General JELF: Investing in students’ futures (2/11/20)

Published in The Palm Beach Post, 7-30-19.

What does Jewish Educational Loan Fund do?

Student debt in the U.S. has reached record levels, making higher education out of reach for many families and saddling others with thousands in high-interest loans. According to The New York Times, 94% of undergrads are now borrowing for their education as compared to 45% in 1993.

Since 2009, the Jewish Educational Loan Fund has provided more than $7 million in the form of more than 2,000 student loans. JELF is one of the oldest continuously active nonprofits in the United States, founded in 1889 as the Hebrew Orphans’ Home (HOH). The orphanage was established to support children from the former B’nai B’rith District 5 (the same five-state region we still cover today) who had lost one or both of their parents. While the Hebrew Orphans’ Home closed its doors in 1930 due to changing societal needs, the organization successfully transformed itself into Jewish Children’s Services (JCS) which placed Jewish children in foster care. In 1961, the organization began providing interest-free loans for higher education, as government organizations began filling the foster care role. In 1989, the organization formally changed its name to Jewish Educational Loan Fund (JELF).

Today, through a combination of student loan repayments as well as the generous support from donors throughout our region, JELF is assisting more students each year to meet their education goals. As CEO Jenna Leopold Shulman says, “The cost of college should never have to outweigh its benefit, but sadly for many, it does. JELF helps fill the gap between scholarships, government loans and what the students still need to continue their education.”

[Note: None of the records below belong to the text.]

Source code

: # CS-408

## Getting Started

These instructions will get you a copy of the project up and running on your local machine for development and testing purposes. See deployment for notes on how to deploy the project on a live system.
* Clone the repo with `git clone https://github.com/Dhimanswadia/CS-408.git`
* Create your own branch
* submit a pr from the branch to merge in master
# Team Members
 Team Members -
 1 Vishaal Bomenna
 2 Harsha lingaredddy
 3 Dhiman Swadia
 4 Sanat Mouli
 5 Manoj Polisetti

How does your agency benefit the community?

JELF has provided loans to students all over the U.S. and around the globe. In 2018, loan recipients were enrolled at 135 different colleges, vocational and technical schools. Students from South Florida (Miami-Dade, Broward and Palm Beach counties) represented 27% of JELF recipients, with nearly 11% coming exclusively from Palm Beach County. After borrowing from JELF, former recipients pay back their student loans at a 99% repayment rate, which allows them to continue benefiting others in the community. With their higher education, these students also are able to become more productive members of their communities. Many of them have taken leadership and board roles in different worthy nonprofits, including but not limited to JELF.

What is your agency’s focus for the future?

As Stan Lowenstein, current JELF board president, says, “I am excited about deepening our community impact. By gaining more awareness for our program we can fulfill our goal of ensuring that all Jewish students have the opportunity to earn their degree with as few financial obstacles as possible.”

Mission Statement

The Jewish Educational Loan Fund’s mission is to provide interest-free loans to Jewish students from Florida, as well as the four other states that we currently serve (Georgia, South Carolina, North Carolina and Virginia) who lack the needed resources for their education after high school. Loans can be used for any accredited higher-learning, including college, graduate school and degree-granting vocational programs.

Key Program

Interest-free student loans: JELF helps fill the gap between scholarships, government loans and what the students still need to continue their education. Ninety-nine percent of the loan recipients repay the loans, allowing JELF to continue benefiting others in the community.

JELF has two loan seasons: March 1 to April 30, which covers assistance for the following fall, spring and/or summer terms; and Sept. 1-30, which covers assistance for the following spring and/or summer terms only. To apply, students must visit JELF’s online application and create an account. Students must supply the following documentation, which can be uploaded directly to their account: final transcript from the school last attended (if not currently a student); school acceptance letter (if entering student); parents’ currency year tax return(s) and schedules and W-2s or 1099s (if student is listed as a dependent or is under 25 years of age); student’s current year tax return and schedules (if filed) and W-2 or 1099 (if worked); spouse’s current year tax return and schedules and W-2 or 1099 (if married); and the Student Aid Report (SAR) received after filing 2019 FAFSA.

Students would need to contact their Local JELF administrator (LJA) to schedule a personal interview and submit final required supporting documents by June 15 and/or Oct. 21. (This includes final transcript for school year most recently completed, the financial aid award letter as well as costs of attendance for the school the student is attending.)